Left- the relation between tendency to speciate (colors) vs migration rate between the proto-populations (Y-axis) and ecological specialization pressure (X-axis). Green represents the traditional modeling approach, where sympatric populations (migration of 1) only speciate with extreme selective pressures for specialization.

Yellow represents the addition of the theory of this paper, which adds female choosiness and male fitness signalling to the mix, allowing specialization to be amplified by sexual selection. On the right, relations are graphed between each of the above variables and time to speciation based on arbitrary modeled values and starting from a completely homogeneous population:

(B assumes migration quotient of 0.3, while C assumes a sigma/selection for specialization of 0.75. I'd note that these are rather permissive conditions for the theory presented, since I was really interested in fully sympatric speciation.
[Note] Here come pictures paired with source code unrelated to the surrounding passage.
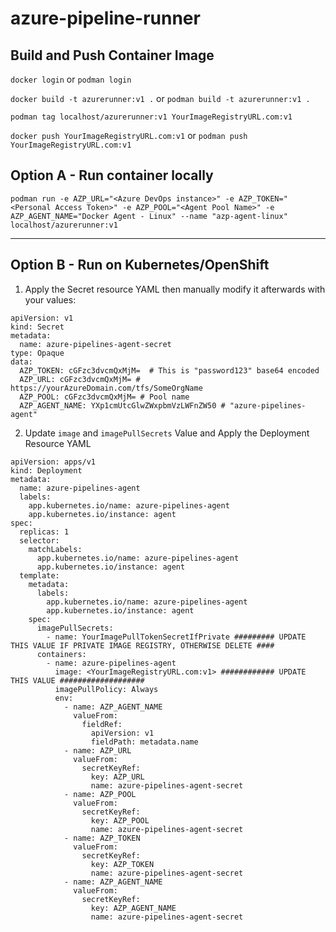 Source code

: # azure-pipeline-runner

## Build and Push Container Image

`docker login` or `podman login`

`docker build -t azurerunner:v1 .` or `podman build -t azurerunner:v1 .`

`podman tag localhost/azurerunner:v1 YourImageRegistryURL.com:v1`

`docker push YourImageRegistryURL.com:v1` or `podman push YourImageRegistryURL.com:v1`



## Option A - Run container locally

`podman run -e AZP_URL="<Azure DevOps instance>" -e AZP_TOKEN="<Personal Access Token>" -e AZP_POOL="<Agent Pool Name>" -e AZP_AGENT_NAME="Docker Agent - Linux" --name "azp-agent-linux" localhost/azurerunner:v1`

------

## Option B - Run on Kubernetes/OpenShift
1. Apply the Secret resource YAML then manually modify it afterwards with your values:

```
apiVersion: v1
kind: Secret
metadata:
  name: azure-pipelines-agent-secret
type: Opaque
data:
  AZP_TOKEN: cGFzc3dvcmQxMjM=  # This is "password123" base64 encoded
  AZP_URL: cGFzc3dvcmQxMjM= # https://yourAzureDomain.com/tfs/SomeOrgName
  AZP_POOL: cGFzc3dvcmQxMjM= # Pool name
  AZP_AGENT_NAME: YXp1cmUtcGlwZWxpbmVzLWFnZW50 # "azure-pipelines-agent"
```

2. Update `image` and `imagePullSecrets` Value and Apply the Deployment Resource YAML

```
apiVersion: apps/v1
kind: Deployment
metadata:
  name: azure-pipelines-agent
  labels:
    app.kubernetes.io/name: azure-pipelines-agent
    app.kubernetes.io/instance: agent
spec:
  replicas: 1
  selector:
    matchLabels:
      app.kubernetes.io/name: azure-pipelines-agent
      app.kubernetes.io/instance: agent
  template:
    metadata:
      labels:
        app.kubernetes.io/name: azure-pipelines-agent
        app.kubernetes.io/instance: agent
    spec:
      imagePullSecrets:
        - name: YourImagePullTokenSecretIfPrivate ######### UPDATE THIS VALUE IF PRIVATE IMAGE REGISTRY, OTHERWISE DELETE ####
      containers:
        - name: azure-pipelines-agent
          image: <YourImageRegistryURL.com:v1> ############ UPDATE THIS VALUE ###################
          imagePullPolicy: Always
          env:
            - name: AZP_AGENT_NAME
              valueFrom:
                fieldRef:
                  apiVersion: v1
                  fieldPath: metadata.name
            - name: AZP_URL
              valueFrom: 
                secretKeyRef:
                  key: AZP_URL
                  name: azure-pipelines-agent-secret
            - name: AZP_POOL
              valueFrom: 
                secretKeyRef:
                  key: AZP_POOL
                  name: azure-pipelines-agent-secret
            - name: AZP_TOKEN
              valueFrom: 
                secretKeyRef:
                  key: AZP_TOKEN
                  name: azure-pipelines-agent-secret
            - name: AZP_AGENT_NAME
              valueFrom: 
                secretKeyRef:
                  key: AZP_AGENT_NAME
                  name: azure-pipelines-agent-secret
```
On the other hand, there are other possible mechanisms at work that further contribute to speciation, like the ability of females to recognize one or the other male specialist, which is not part of the base theory presented here.)

What does sigma mean in this data? The authors state that it represents the (inverse of) intensity of "stabilizing selection within habitats". Which is to say- how strongly the ecological situation penalizes in-between hybrids versus pure-plays of either specialization. The left graph shows in proper fashion (lower right corner) that even if there is no selection of this kind, allopatric (island) populations will eventually speciate anyhow. On the other hand, sympatric species require some kind of push from their ecological setting to differentiate and speciate. In its absence, there is no reason to do so.

Biological traits involved in these models are:
x- the ecologically selected variation, such as bill size, which responds to the bimodal ecological issue at work.
t- investment in the male ornament, which is not differentiated with respect to x, but affects mating success.
p- female choosiness, which is what makes t useful.

The models also assumed a rate of mutation and evolution: mutations occur 1e-5 per allele per generation, and have effects on x, t, and p of 0.1, 0.1, and 0.05 respectively, in either direction at random. This is realistic for such issues as bill size, which are as likely to vary in one direction as the other.

So, in the end, this work provides one rationale whereby evolutionary theory can be fitted more closely to evolutionary reality, for speciation among organisms that make use of sexual selection (ornaments, female choice, etc.). This encompasses a large number of complex organisms (notably birds and mammals), and constitutes one theoretical explanation, among several others, for their particularly rapid speciation in the face of relatively low population numbers and long life-spans (relative to, say, bacteria).